Calculó que estaban a ochenta centímetros de la bolsa. Cuando llegaran, Ani tendría que agacharse para recogerla, a menos que se lo pidiera a Jac. En ambos casos, tendría que soltarla. ¿Qué tenía que hacer Jac en ese momento? ¿Arrebatarle la pistola? ¿Y si se disparaba? Allá abajo, como había advertido Griffin, un disparo podía provocar un derrumbe.

Su hermano seguía cerca de la bolsa, incapaz de alejarse.

—Robbie… —Griffin suavizó el tono para persuadirle de que se apartara—. Déjalo. Déjalo ya.

Robbie no parecía capaz de abandonar el objeto.

En unos momentos tan aterradores, firmemente sujeta por el brazo de Ani (que se clavaba en su cuerpo), y con una pistola negra en la sien, habiendo cien cosas por las que preocuparse, en lo que pensó Jac fue en el milagro de la fe de su hermano. ¿Cómo sería dar tanta importancia a algo, y creer tan profundamente que incluso ante aquel tipo de peligro resultara difícil renunciar? Qué ironía… La única convicción de Jac era el compromiso de no creer, de ver los relatos como simples relatos y deconstruirlos en metáforas, metáforas y nada más. Era una realista: el ser humano creaba la fe para alumbrar la oscuridad, y disponer de un asidero en el cráter de la nada.

Ya tenían la bolsa a su alcance. Sintió que Ani vacilaba. ¿Estaría dudando sobre cómo cogerla?

Al otro lado de la sala, los ojos de Griffin se clavaban en Jac. ¿Qué intentaba decirle? Ladeó la cabeza. ¿Qué estaba diciendo?

Jac solo tendría una oportunidad de…

Ani la soltó un poco. Jac se zafó y retrocedió a la mayor velocidad posible.

Ani se agachó.

Griffin se inclinó y cogió algo del suelo. A oscuras, Jac no vio qué era. Griffin levantó el brazo. A continuación, reverberó en la sala un golpe seco.

Ani se cayó de bruces, soltando la pistola.

El arma de Griffin (un cráneo amarillento de ojos huecos) rodó hacia Jac.

Al momento siguiente, Griffin estaba encima de Ani. La pegó al suelo y le sujetó las manos por detrás, a la vez que le clavaba una rodilla en la espalda.

La monja se resistía. Griffin, con todo, fue más fuerte. Ella se retorció. Él volvió a pegarla al suelo y la agarró del cuello.

—¡Jac, coge la pistola! —gritó.

Jac la buscó a tientas en la oscuridad.

—Robbie, coge…

Griffin no tuvo que acabar la frase: Robbie ya había recogido la bolsa de seda.

Ani ofrecía una resistencia salvaje.
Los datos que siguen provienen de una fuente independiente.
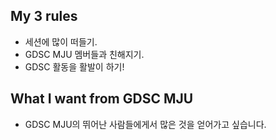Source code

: ## My 3 rules

- 세션에 많이 떠들기.
- GDSC MJU 멤버들과 친해지기.
- GDSC 활동을 활발이 하기!

## What I want from GDSC MJU

- GDSC MJU의 뛰어난 사람들에게서 많은 것을 얻어가고 싶습니다.
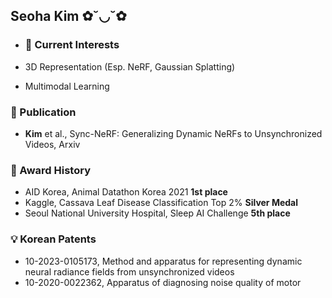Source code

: ## Seoha Kim ✿˘◡˘✿


- ### 🌈 Current Interests

- 3D Representation (Esp. NeRF, Gaussian Splatting)
- Multimodal Learning


### 📝 Publication

- **Kim** et al., Sync-NeRF: Generalizing Dynamic NeRFs to Unsynchronized Videos, Arxiv


### 👑 Award History

- AID Korea, Animal Datathon Korea 2021 <b>1st place</b>
- Kaggle, Cassava Leaf Disease Classification Top 2% <b>Silver Medal</b>
- Seoul National University Hospital, Sleep AI Challenge <b>5th place</b>


### 💡 Korean Patents

- 10-2023-0105173, Method and apparatus for representing dynamic neural radiance fields from unsynchronized videos
- 10-2020-0022362, Apparatus of diagnosing noise quality of motor

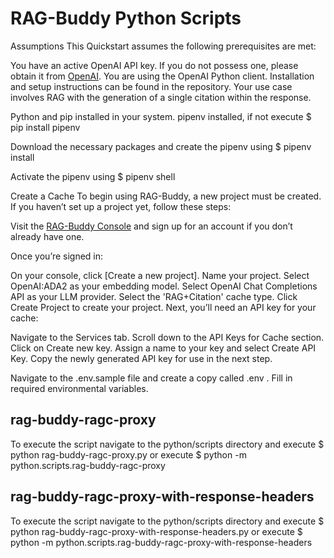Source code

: # RAG-Buddy Python Scripts

Assumptions
This Quickstart assumes the following prerequisites are met:

You have an active OpenAI API key. If you do not possess one, please obtain it from [OpenAI]('https://platform.openai.com/api-keys').
You are using the OpenAI Python client. Installation and setup instructions can be found in the repository.
Your use case involves RAG with the generation of a single citation within the response.

Python and pip installed in your system.
pipenv installed, if not execute $ pip install pipenv

Download the necessary packages and create the pipenv using $ pipenv install

Activate the pipenv using $ pipenv shell

Create a Cache
To begin using RAG-Buddy, a new project must be created. If you haven’t set up a project yet, follow these steps:

Visit the [RAG-Buddy Console]('https://www.ragbuddy.ai/') and sign up for an account if you don’t already have one.

Once you’re signed in:

On your console, click [Create a new project].
Name your project.
Select OpenAI:ADA2 as your embedding model.
Select OpenAI Chat Completions API as your LLM provider.
Select the 'RAG+Citation' cache type.
Click Create Project to create your project.
Next, you’ll need an API key for your cache:

Navigate to the Services tab.
Scroll down to the API Keys for Cache section.
Click on Create new key.
Assign a name to your key and select Create API Key.
Copy the newly generated API key for use in the next step.

Navigate to the .env.sample file and create a copy called .env . Fill in required environmental variables.

## rag-buddy-ragc-proxy

To execute the script navigate to the python/scripts directory and execute $ python rag-buddy-ragc-proxy.py or execute $ python -m python.scripts.rag-buddy-ragc-proxy 

## rag-buddy-ragc-proxy-with-response-headers

To execute the script navigate to the python/scripts directory and execute $ python rag-buddy-ragc-proxy-with-response-headers.py or execute $ python -m python.scripts.rag-buddy-ragc-proxy-with-response-headers 
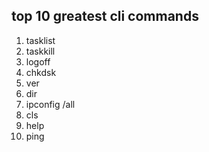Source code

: ## top 10 greatest cli commands
1. tasklist
2. taskkill
3. logoff
4. chkdsk
5. ver
6. dir
7. ipconfig /all
8. cls
9. help
10. ping
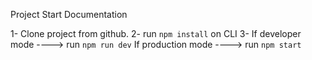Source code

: Project Start Documentation

1- Clone project from github.
2- run `npm install` on CLI
3-
	If developer mode ----> run `npm run dev`
	If production mode ----> run `npm start`


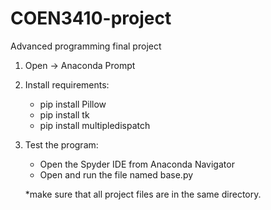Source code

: # COEN3410-project
Advanced programming final project

1. Open -> Anaconda Prompt

2. Install requirements:
	- pip install Pillow
	- pip install tk
	- pip install multipledispatch

3. Test the program:
	- Open the Spyder IDE from Anaconda Navigator
	- Open and run the file named base.py

	*make sure that all project files are in the same directory.
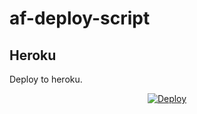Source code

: # af-deploy-script

<!-- ## Railway

[![Deploy on Railway](https://railway.app/button.svg)](https://railway.app/new/template?template=)
<br> -->

## Heroku

Deploy to heroku.
<p align="center">
<a href="https://heroku.com/deploy?template=https://github.com/royrajan95/af-deploy-script">
  <img src="https://www.herokucdn.com/deploy/button.svg" alt="Deploy">
</a>
</p>

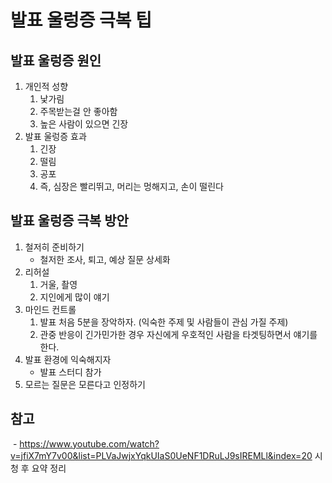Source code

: # 발표 울렁증 극복 팁

## 발표 울렁증 원인
 1. 개인적 성향
    1. 낯가림
    2. 주목받는걸 안 좋아함
    3. 높은 사람이 있으면 긴장
 2. 발표 울렁증 효과
    1. 긴장
    2. 떨림
    3. 공포
    4. 즉, 심장은 빨리뛰고, 머리는 멍해지고, 손이 떨린다
## 발표 울렁증 극복 방안
 1. 철저히 준비하기
    - 철저한 조사, 퇴고, 예상 질문 상세화 
 2. 리허설
    1. 거울, 촬영
    2. 지인에게 많이 얘기
 3. 마인드 컨트롤
    1. 발표 처음 5분을 장악하자. (익숙한 주제 및 사람들이 관심 가질 주제)
    2. 관중 반응이 긴가민가한 경우 자신에게 우호적인 사람을 타겟팅하면서 얘기를 한다.
 4. 발표 환경에 익숙해지자
    - 발표 스터디 참가
 5. 모르는 질문은 모른다고 인정하기

## 참고
​​ - https://www.youtube.com/watch?v=jfiX7mY7v00&list=PLVaJwjxYqkUIaS0UeNF1DRuLJ9sIREMLl&index=20 시청 후 요약 정리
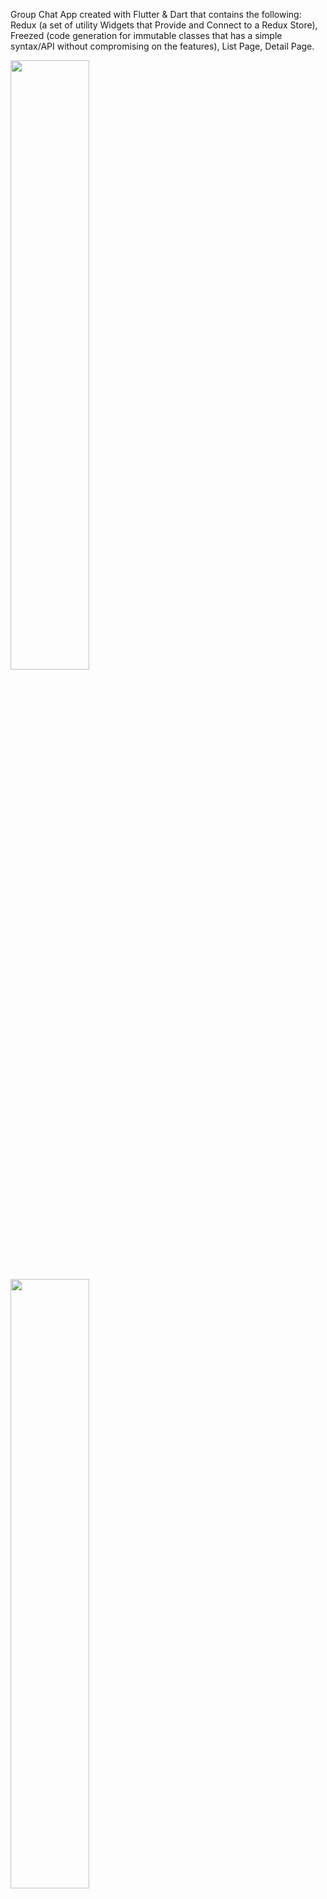 Group Chat App created with Flutter & Dart that contains the following: Redux (a set of utility Widgets that Provide and Connect to a Redux Store), Freezed (code generation for immutable classes that has a simple syntax/API without compromising on the features), List Page, Detail Page.

<img src="https://i.imgur.com/0ZlORFH.png" width=50% height=50%>
<img src="https://i.imgur.com/0PL6GCt.png" width=50% height=50%>
<img src="https://i.imgur.com/xVJbFVH.png" width=50% height=50%>
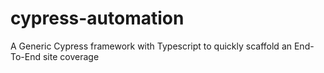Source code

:# cypress-automation
A Generic Cypress framework with Typescript to quickly scaffold an End-To-End site coverage
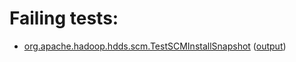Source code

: # Failing tests: 

 * [org.apache.hadoop.hdds.scm.TestSCMInstallSnapshot](hadoop-ozone/integration-test/org.apache.hadoop.hdds.scm.TestSCMInstallSnapshot.txt) ([output](hadoop-ozone/integration-test/org.apache.hadoop.hdds.scm.TestSCMInstallSnapshot-output.txt))
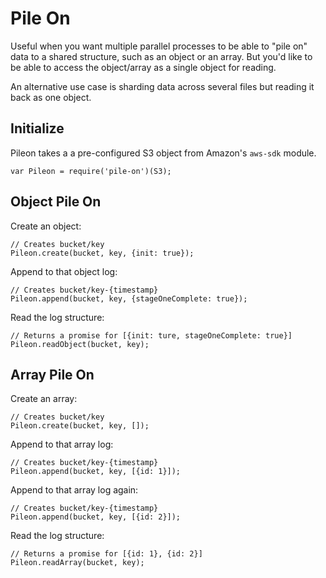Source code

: Pile On
=======

Useful when you want multiple parallel processes to be able to "pile on" data to a shared structure, such as an object or an array. But you'd like to be able to access the object/array as a single object for reading.

An alternative use case is sharding data across several files but reading it back as one object.

Initialize
----------
    
Pileon takes a a pre-configured S3 object from Amazon's `aws-sdk` module.

    var Pileon = require('pile-on')(S3);

Object Pile On
--------------

Create an object:

    // Creates bucket/key
    Pileon.create(bucket, key, {init: true});

Append to that object log:

    // Creates bucket/key-{timestamp}
    Pileon.append(bucket, key, {stageOneComplete: true});

Read the log structure:

    // Returns a promise for [{init: ture, stageOneComplete: true}]
    Pileon.readObject(bucket, key);

Array Pile On
-------------

Create an array:

    // Creates bucket/key
    Pileon.create(bucket, key, []);

Append to that array log:

    // Creates bucket/key-{timestamp}
    Pileon.append(bucket, key, [{id: 1}]);

Append to that array log again:

    // Creates bucket/key-{timestamp}
    Pileon.append(bucket, key, [{id: 2}]);

Read the log structure:

    // Returns a promise for [{id: 1}, {id: 2}]
    Pileon.readArray(bucket, key);
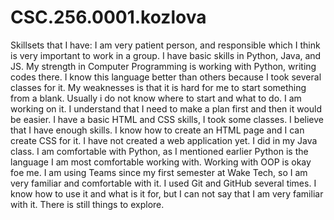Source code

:# CSC.256.0001.kozlova
Skillsets that I have: I am very patient person, and responsible which I think is very important to work in a group. I have basic skills in Python, Java, and JS.
My strength in Computer Programming is working with Python, writing codes there. I know this language better than others because I took several classes for it. My weaknesses is that it is hard for me to start something from a blank. Usually i do not know where to start and what to do. I am working on it. I understand that I need to make a plan first and then it would be easier.
I have a basic HTML and CSS skills, I took some classes. I believe that I have enough skills. I know how to create an HTML page and I can create CSS for it.
I have not created a web application yet.
I did in my Java class.
I am comfortable with Python, as I mentioned earlier Python is the language I am most comfortable working with. Working with OOP is okay foe me.
I am using Teams since my first semester at Wake Tech, so I am very familiar and comfortable with it.
I used Git and GitHub several times. I know how to use it and what is it for, but I can not say that I am very familiar with it. There is still things to explore.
Griffin le mantuvo las manos a la espalda, pero ella seguía peleando. Griffin aumentó la presión. Ani se salió de la chaqueta y volvió a retorcerse; su intención era darle una patada, pero Griffin hizo aún más palanca con los brazos. De boca de la monja salió un grito penetrante. En cuestión de segundos, su labio superior y su frente se llenaron de gotas de sudor. Griffin le había hecho mucho daño. Era posible que le hubiera dislocado un hombro.

—Jac, regístrale la túnica; ha dicho que traía una cuerda para atarnos.

—No os molestéis —tronó una voz, rabiosa y estridente, al otro lado de la sala abovedada—. También me ha traído a mí con ella. Vamos, suéltala y apártate.

48

17.55 h

La mayoría de los estudiantes y de sus acompañantes estaban deshaciendo el equipaje y descansando tras el viaje en avión. Dentro de una hora llegaría un autobús para llevárselos a una recepción privada de inauguración con dignatarios chinos y franceses, en el Musée de l’Orangerie de los jardines de las Tullerías.

Ante la imposibilidad de descansar en la pequeña habitación de hotel que compartía con Ru Shan, Xie propuso a Lan y al profesor dejar para más tarde las maletas y visitar un poco la ciudad, yendo a pie desde el pequeño hotel, situado en la Île Saint-Louis, hasta el museo. El profesor Wu, deseoso de ver París a fondo, estuvo encantado de hacer de carabina.